New book release: Collective Memory in Post-Soviet Kaliningrad Oblast

This volume presents the way the discourse of memory and identity in the post-Soviet territory of Kaliningrad Oblast has altered over time, examining the ways in which politically motivated German myths about East Prussia, which emerged after the unification of Germany in 1871, were reused and adapted after 1991 and the role the region has played in wider memory policies of the Russian Federation, particularly since Vladimir Putin’s third presidential term began in 2012.

Kaliningrad Oblast is Russia’s westernmost region, maintaining a direct maritime but no land connection with the rest of the country. The region was part of East Prussia, which became a crucial element of the German national mythology after 1871. In 1945, East Prussia became one of the Soviet Union’s most important war trophies. Ever since, its complex political, cultural, ethnic, and religious history has presented a challenge to the central Soviet and Russian authorities. Ever since the emergence of a deep internal crisis in the Soviet system in the 1980s, the role of the Oblast’s past has been subject to intense public debate, reflecting the intricacies of post-Soviet Russian memory politics.

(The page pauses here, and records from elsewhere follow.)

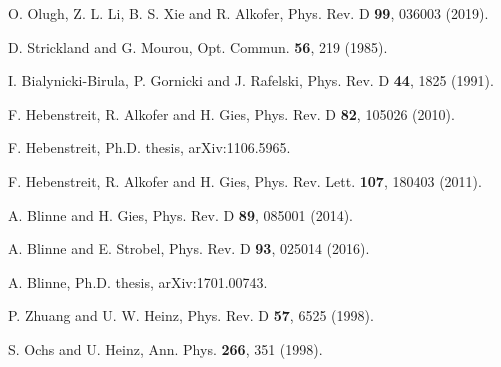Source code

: \documentclass[aps,preprint,superscriptaddress]{revtex4}
\begin{document}
\begin{thebibliography}{99}
O. Olugh, Z. L. Li, B. S. Xie and R. Alkofer,
Phys. Rev. D {\textbf{99}}, 036003 (2019).

D. Strickland and G. Mourou,
Opt. Commun. {\textbf{56}}, 219 (1985).


I. Bialynicki-Birula, P. Gornicki and J. Rafelski,
Phys. Rev. D {\textbf{44}}, 1825 (1991).

F. Hebenstreit, R. Alkofer and H. Gies,
Phys. Rev. D {\textbf{82}}, 105026 (2010).
%

F. Hebenstreit, Ph.D. thesis, arXiv:1106.5965.
%

F. Hebenstreit, R. Alkofer and H. Gies,
Phys. Rev. Lett. {\textbf{107}}, 180403 (2011).
%

A. Blinne and H. Gies,
Phys. Rev. D {\textbf{89}}, 085001 (2014).
%

A. Blinne and E. Strobel,
Phys. Rev. D {\textbf{93}}, 025014 (2016).
%

A. Blinne, Ph.D. thesis, arXiv:1701.00743.
%


P. Zhuang and U. W. Heinz,
Phys. Rev. D {\textbf {57}}, 6525 (1998).
%

S. Ochs and U. Heinz,
Ann. Phys. {\textbf{266}}, 351 (1998).


\end{thebibliography}
\end{document}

This book is an intensely revised version of my Ph.D. dissertation. I completed it at the Institute of Slavic Studies of the Polish Academy of Sciences and successfully defended at the SWPS University. At the Institute, I carried out a research project on identity of the inhabitants of Kaliningrad Oblast, funded by the National Science Centre of Poland (2014/13/N/HS6/04214). The initial translation and revision was made possible thanks to the financial support of the Knut and Alice Wallenberg Foundation within the research project “Ukrainian Long-Distance Nationalism in the Cold War: A Transnational History” (KAW 2019.0151).